The causal benchmark is a separate 100-question suite focused on causal inference. Twenty concept bundles (confounding, colliders, mediators, selection, time-varying confounding, transportability, etc.) each have five variants that test the same underlying concept from different angles. All questions are multiple choice with deterministic scoring - no LLM judge or DeepEval involvement.
Current version: 2.4. Questions are not published, to prevent models being tuned to this specific benchmark.
Live leaderboard at Causal Reasoning →.
| Variant | What it tests |
|---|---|
| Base | Narrative scenario combining 2-3 interacting causal issues (confounding + selection, mediator + attrition, etc.) |
| Trap | Looks like the base concept applies but the obvious answer is wrong; tests when a principle does NOT apply |
| Transfer | Formal DAG reasoning with short elimination-style options (set notation, path counts, yes/no with reason) |
| Numeric | Multi-step calculation with tables and conditional probabilities; can't be answered by intuition alone |
| Analyst | Two analysts debate the same scenario; identify which assessment is most accurate |
Every question has one correct letter, so the causal benchmark is purely deterministic: no LLM judges, no DeepEval.
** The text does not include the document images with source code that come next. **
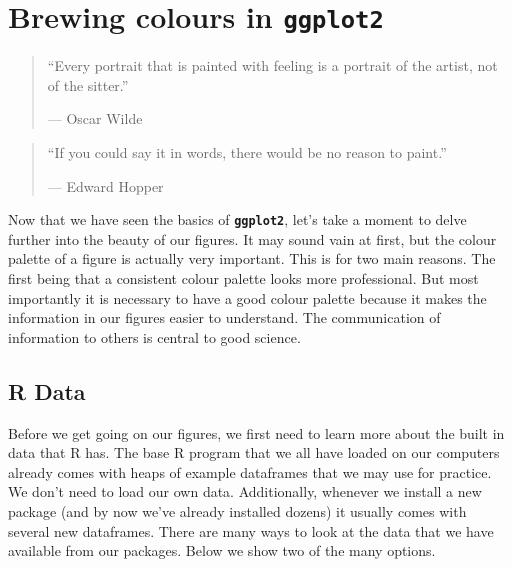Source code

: \documentclass[
]{book}
\begin{document}
\hypertarget{brewing}{%
\chapter{\texorpdfstring{Brewing colours in \textbf{\texttt{ggplot2}}}{Brewing colours in ggplot2}}\label{brewing}}

\begin{quote}
``Every portrait that is painted with feeling is a portrait of the artist, not of the sitter.''

--- Oscar Wilde
\end{quote}

\begin{quote}
``If you could say it in words, there would be no reason to paint.''

--- Edward Hopper
\end{quote}

Now that we have seen the basics of \textbf{\texttt{ggplot2}}, let's take a moment to delve further into the beauty of our figures. It may sound vain at first, but the colour palette of a figure is actually very important. This is for two main reasons. The first being that a consistent colour palette looks more professional. But most importantly it is necessary to have a good colour palette because it makes the information in our figures easier to understand. The communication of information to others is central to good science.

\hypertarget{r-data}{%
\section{R Data}\label{r-data}}

Before we get going on our figures, we first need to learn more about the built in data that R has. The base R program that we all have loaded on our computers already comes with heaps of example dataframes that we may use for practice. We don't need to load our own data. Additionally, whenever we install a new package (and by now we've already installed dozens) it usually comes with several new dataframes. There are many ways to look at the data that we have available from our packages. Below we show two of the many options.
\end{document}
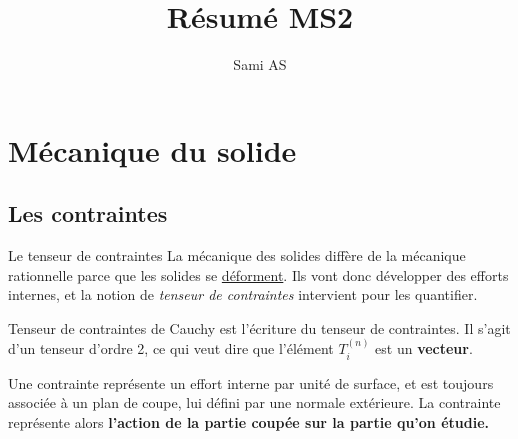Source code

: \documentclass[10pt]{beamer}
\author{Sami AS}
\title{Résumé MS2}
\begin{document}
\begin{frame}
\titlepage
\end{frame}

\begin{frame}
\tableofcontents
\end{frame}
\section{Mécanique du solide}
\subsection{Les contraintes}
\begin{frame}{Le tenseur de contraintes}
La mécanique des solides diffère de la mécanique rationnelle parce que les solides se \underline{déforment}. Ils vont donc développer des efforts internes, et la notion de \textit{tenseur de contraintes} intervient pour les quantifier.
\begin{block}{Tenseur de contraintes de Cauchy}
 est l'écriture du tenseur de contraintes. Il s'agit d'un tenseur d'ordre 2, ce qui veut dire que l'élément $T_i^{(n)}$ est un \textbf{vecteur}.
\end{block}
Une contrainte représente un effort interne par unité de surface, et est toujours associée à un plan de coupe, lui défini par une normale extérieure. La contrainte représente alors \textbf{l'action de la partie coupée sur la partie qu'on étudie.}
\end{frame}
\end{document}
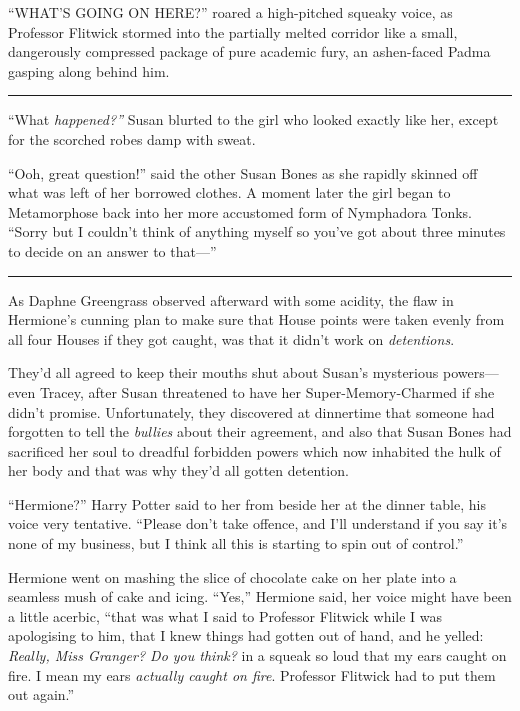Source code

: ``WHAT'S GOING ON HERE?'' roared a high-pitched squeaky voice, as
Professor Flitwick stormed into the partially melted corridor like a
small, dangerously compressed package of pure academic fury, an
ashen-faced Padma gasping along behind him.

\begin{center}\rule{3in}{0.4pt}\end{center}

``What \emph{happened?''} Susan blurted to the girl who looked exactly
like her, except for the scorched robes damp with sweat.

``Ooh, great question!'' said the other Susan Bones as she rapidly
skinned off what was left of her borrowed clothes. A moment later the
girl began to Metamorphose back into her more accustomed form of
Nymphadora Tonks. ``Sorry but I couldn't think of anything myself so
you've got about three minutes to decide on an answer to that---''

\begin{center}\rule{3in}{0.4pt}\end{center}

As Daphne Greengrass observed afterward with some acidity, the flaw in
Hermione's cunning plan to make sure that House points were taken evenly
from all four Houses if they got caught, was that it didn't work on
\emph{detentions}.

They'd all agreed to keep their mouths shut about Susan's mysterious
powers---even Tracey, after Susan threatened to have her
Super-Memory-Charmed if she didn't promise. Unfortunately, they
discovered at dinnertime that someone had forgotten to tell the
\emph{bullies} about their agreement, and also that Susan Bones had
sacrificed her soul to dreadful forbidden powers which now inhabited the
hulk of her body and that was why they'd all gotten detention.

``Hermione?'' Harry Potter said to her from beside her at the dinner
table, his voice very tentative. ``Please don't take offence, and I'll
understand if you say it's none of my business, but I think all this is
starting to spin out of control.''

Hermione went on mashing the slice of chocolate cake on her plate into a
seamless mush of cake and icing. ``Yes,'' Hermione said, her voice might
have been a little acerbic, ``that was what I said to Professor Flitwick
while I was apologising to him, that I knew things had gotten out of
hand, and he yelled: \emph{Really, Miss Granger? Do you think?} in a
squeak so loud that my ears caught on fire. I mean my ears
\emph{actually caught on fire}. Professor Flitwick had to put them out
again.''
Just correct or incorrect, counted out of 100.
A handful of models are excluded from this benchmark because they cannot be fairly evaluated here (retired APIs, paid-tier-only providers, broken model paths). They still appear on the Generalist leaderboard where they ran cleanly.
The current version is the result of four structural-hardening iterations against a cheap baseline (Claude Haiku 3). Each round discovered a new way the benchmark could be gamed without causal reasoning.
Full design document: docs/plans/2026-04-10-causal-benchmark-v2-harder.md.